Gould’s proposal of NOMA speaks most clearly to the scientists, to those who are tempted to overstep the bounds of science and make moral proclamations in inappropriate areas from the pulpit of science.

We live with poets and politicians, preachers and philosophers. All have distinctive ways of knowing, valid in their proper domains. No single way can hold all the answers in our wondrously complex world. Besides, highfalutin morality aside, if we continue to overextend the boundaries of science, folks like Bryan will nail us properly for their own insidious purposes. (p. 169-170)

I wish Gould had not thrown in the word “insidious” at the end of this quote – this has a negative connotation of intentional deceit, but I don’t think that Gould was using the word in this fashion. It also means operating or proceeding in an inconspicuous or seemingly harmless way but actually with grave effect.  Gould would certainly view Bryan’s solution to the problems identified above as insidious, but not because Bryan was treacherous or deceitful.

Gould does not really seem to understand religion – a problem I discussed in an earlier post (No Miracles Allowed?). The strength of his argument lies in the boundaries he identifies for science and moral pronouncements from the pulpit of science.  As Christians we should stand firm against such moral pronouncements when they run counter to Christ’s teachings. But we can, and should, take seriously what scientific method teaches us as the mechanism of God’s creation.

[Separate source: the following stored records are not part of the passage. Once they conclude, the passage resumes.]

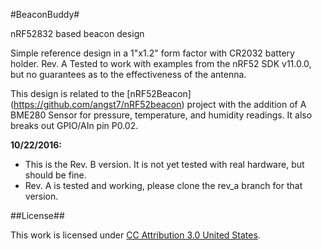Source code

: #BeaconBuddy#

nRF52832 based beacon design

Simple reference design in a 1"x1.2" form factor with CR2032 battery holder.  Rev. A Tested to work with examples from the nRF52 SDK v11.0.0, but no
guarantees as to the effectiveness of the antenna.  

This design is related to the [nRF52Beacon] (https://github.com/angst7/nRF52beacon) project with the addition of A BME280 Sensor for pressure, temperature, 
and humidity readings.  It also breaks out GPIO/AIn pin P0.02.

**10/22/2016:** 
- This is the Rev. B version.  It is not yet tested with real hardware, but should be fine.
- Rev. A is tested and working, please clone the rev_a branch for that version.

##License##

This work is licensed under [CC Attribution 3.0 United States](https://creativecommons.org/licenses/by/3.0/us/).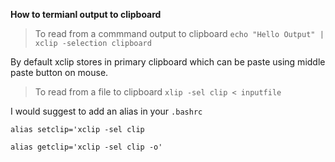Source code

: **How to termianl output to clipboard**

> To read from a commmand output to clipboard
`echo "Hello Output" | xclip -selection clipboard`

By default xclip stores in primary clipboard which can be paste using middle
paste button on mouse.

> To read from a file to clipboard
`xlip -sel clip < inputfile`

I would suggest to add an alias in your `.bashrc`

`alias setclip='xclip -sel clip`

`alias getclip='xclip -sel clip -o'`
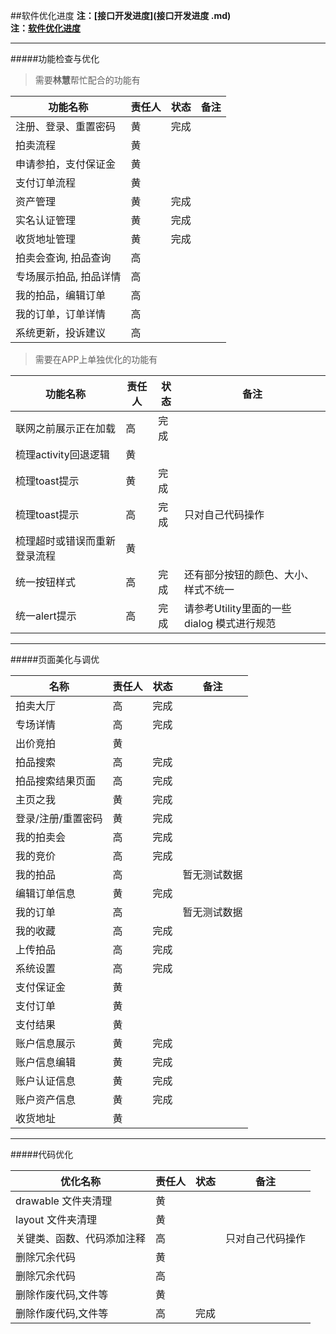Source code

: ##软件优化进度
**注：[接口开发进度](接口开发进度 .md)**   
**注：[软件优化进度](软件优化进度.md)**  

---

#####功能检查与优化

> 需要**林慧**帮忙配合的功能有

| 功能名称 | 责任人 | 状态 |  备注 | 
|----------|------|------|-----|
| 注册、登录、重置密码 |黄|完成| |
| 拍卖流程 |黄| | |
| 申请参拍，支付保证金 |黄| | |
| 支付订单流程 | 黄|  | |
| 资产管理 | 黄| 完成 | |
| 实名认证管理 |黄| 完成 | |
| 收货地址管理 |黄| 完成 | |
| 拍卖会查询, 拍品查询 | 高| | |
| 专场展示拍品, 拍品详情 | 高| | |
| 我的拍品，编辑订单 | 高| | |
| 我的订单，订单详情 | 高| | |
| 系统更新，投诉建议 | 高| | |

> 需要在APP上单独优化的功能有

| 功能名称 | 责任人 |状态 |  备注 | 
|----------|------|------|-----|
| 联网之前展示正在加载 |高 | 完成 |  |
| 梳理activity回退逻辑 | 黄 | | |
| 梳理toast提示 |黄 | 完成 | |
| 梳理toast提示 | 高 | 完成 | 只对自己代码操作 |
| 梳理超时或错误而重新登录流程 | 黄 | | |
| 统一按钮样式 | 高 | 完成 | 还有部分按钮的颜色、大小、样式不统一 |
| 统一alert提示 | 高 | 完成 | 请参考Utility里面的一些 dialog 模式进行规范 |

---
#####页面美化与调优

| 名称 | 责任人 | 状态  | 备注 | 
|----------|------|------|-----|
| 拍卖大厅 | 高 | 完成 | |
| 专场详情 |  高| 完成 | |
| 出价竞拍 |黄 |  | |
| 拍品搜索 | 高 | 完成 | |
| 拍品搜索结果页面 | 高 |完成  | |
| 主页之我 | 黄| 完成  | |
| 登录/注册/重置密码 |黄 | 完成 | |
| 我的拍卖会 |高 | 完成 |  |
| 我的竞价 |高 | 完成 | |
| 我的拍品 |高  | | 暂无测试数据 |
| 编辑订单信息 |  黄 | 完成 ||
| 我的订单 |高 |  | 暂无测试数据 |
| 我的收藏 |高 | 完成 | |
| 上传拍品 |高 | 完成 | |
| 系统设置 |高 | 完成 | |
| 支付保证金 |黄 |  | |
| 支付订单 |黄 |  | |
| 支付结果 |黄  | | |
| 账户信息展示 |  黄 | 完成 | |
| 账户信息编辑 |   黄 | 完成 | |
| 账户认证信息 |   黄 | 完成 ||
| 账户资产信息 |   黄 |完成 | |
| 收货地址 | 黄 | | |

---
#####代码优化

| 优化名称 |  责任人 |状态 | 备注 | 
|----------|------|------|-----|
| drawable 文件夹清理 |黄 | |  |
| layout 文件夹清理 |黄 | |  |
| 关键类、函数、代码添加注释 |高 |  | 只对自己代码操作 |
| 删除冗余代码 |黄 |  | |
| 删除冗余代码 |高 |  | |
| 删除作废代码,文件等 | 黄|  | |
| 删除作废代码,文件等 |高 | 完成 | |


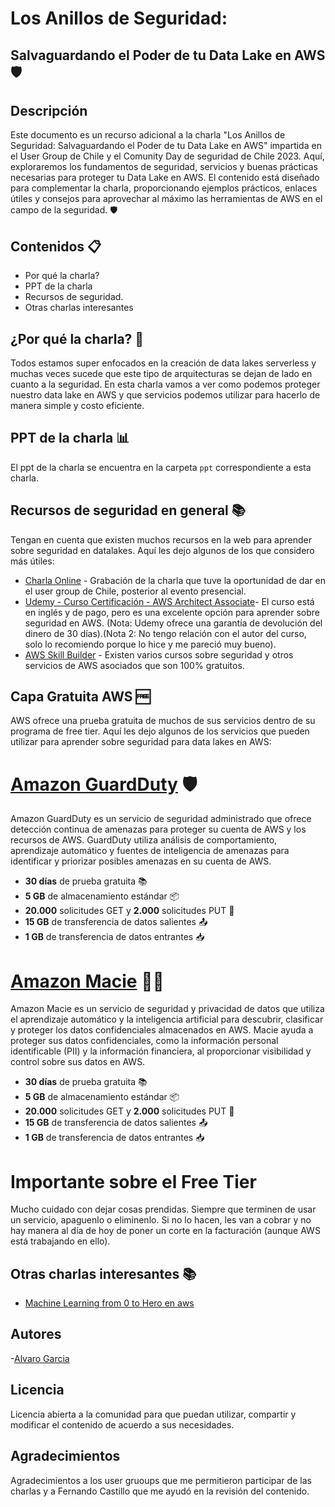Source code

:  # Los Anillos de Seguridad:​ 
 ## Salvaguardando el Poder de tu Data Lake en​ AWS 🛡️

## Descripción

Este documento es un recurso adicional a la charla "Los Anillos de Seguridad:​ Salvaguardando el Poder de tu Data Lake en​ AWS" impartida en el User Group de Chile y el Comunity Day de seguridad de Chile 2023. Aquí, exploraremos los fundamentos de seguridad, servicios y buenas prácticas necesarias para proteger tu Data Lake en AWS. El contenido está diseñado para complementar la charla, proporcionando ejemplos prácticos, enlaces útiles y consejos para aprovechar al máximo las herramientas de AWS en el campo de la seguridad. 🛡️

## Contenidos 📋

- Por qué la charla?
- PPT de la charla
- Recursos de seguridad.
- Otras charlas interesantes

## ¿Por qué la charla? 🤔

Todos estamos super enfocados en la creación de data lakes serverless y muchas veces sucede que este tipo de arquitecturas se dejan de lado en cuanto a la seguridad. En esta charla vamos a ver como podemos proteger nuestro data lake en AWS y que servicios podemos utilizar para hacerlo de manera simple y costo eficiente.

## PPT de la charla 📊

El ppt de la charla se encuentra en la carpeta `ppt` correspondiente a esta charla.

## Recursos de seguridad en general 📚

Tengan en cuenta que existen muchos recursos en la web para aprender sobre seguridad en datalakes. Aquí les dejo algunos de los que considero más útiles:

- [Charla Online](https://www.linkedin.com/events/losanillosdeseguridad-salvaguar7082429703814287360/theater/) - Grabación de la charla que tuve la oportunidad de dar en el user group de Chile, posterior al evento presencial.
- [Udemy - Curso Certificación - AWS Architect Associate](https://www.udemy.com/course/aws-certified-solutions-architect-associate-saa-c03/?couponCode=ST20MT50724)- El curso está en inglés y de pago, pero es una excelente opción para aprender sobre seguridad en AWS. (Nota: Udemy ofrece una garantía de devolución del dinero de 30 días).(Nota 2: No tengo relación con el autor del curso, solo lo recomiendo porque lo hice y me pareció muy bueno).
- [AWS Skill Builder](https://explore.skillbuilder.aws/learn/signin) - Existen varios cursos sobre seguridad y otros servicios de AWS asociados que son 100% gratuitos.

## Capa Gratuita AWS 🆓

AWS ofrece una prueba gratuita de muchos de sus servicios dentro de su programa de free tier. Aquí les dejo algunos de los servicios que pueden utilizar para aprender sobre seguridad para data lakes en AWS:


# [Amazon GuardDuty](https://aws.amazon.com/guardduty/) 🛡️

Amazon GuardDuty es un servicio de seguridad administrado que ofrece detección continua de amenazas para proteger su cuenta de AWS y los recursos de AWS. GuardDuty utiliza análisis de comportamiento, aprendizaje automático y fuentes de inteligencia de amenazas para identificar y priorizar posibles amenazas en su cuenta de AWS.

- **30 días** de prueba gratuita 📚
- **5 GB** de almacenamiento estándar 📦
- **20.000** solicitudes GET y **2.000** solicitudes PUT 🔄
- **15 GB** de transferencia de datos salientes 📤
- **1 GB** de transferencia de datos entrantes 📥

# [Amazon Macie](https://aws.amazon.com/macie/) 🕵️‍♂️

Amazon Macie es un servicio de seguridad y privacidad de datos que utiliza el aprendizaje automático y la inteligencia artificial para descubrir, clasificar y proteger los datos confidenciales almacenados en AWS. Macie ayuda a proteger sus datos confidenciales, como la información personal identificable (PII) y la información financiera, al proporcionar visibilidad y control sobre sus datos en AWS.

- **30 días** de prueba gratuita 📚
- **5 GB** de almacenamiento estándar 📦
- **20.000** solicitudes GET y **2.000** solicitudes PUT 🔄
- **15 GB** de transferencia de datos salientes 📤
- **1 GB** de transferencia de datos entrantes 📥

# Importante sobre el Free Tier

Mucho cuidado con dejar cosas prendidas. Siempre que terminen de usar un servicio, apaguenlo o eliminenlo. Si no lo hacen, les van a cobrar y no hay manera al día de hoy de poner un corte en la facturación (aunque AWS está trabajando en ello).


## Otras charlas interesantes 📚

- [Machine Learning from 0 to Hero en aws](../Charla-Ml-0toHero/ML-0toHero.md)


## Autores

-[Alvaro Garcia](https://linktr.ee/alvarongg)

## Licencia

Licencia abierta a la comunidad para que puedan utilizar, compartir y modificar el contenido de acuerdo a sus necesidades.

## Agradecimientos

Agradecimientos a los user gruoups que me permitieron participar de las charlas y a Fernando Castillo que me ayudó en la revisión del contenido.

I find it deeply ironic that William Jennings Bryan, the darling of so many conservative Christians for his fight against evolution, would be anathema to the same for his social and political views. Views that Bryan drew from Christian teaching, the same Bible he used to argue against the dehumanizing forces of Darwinian evolution.

What do you see as the strengths and weaknesses of NOMA?

When should Christians take a stand and how? How do we identify the true root of the problem?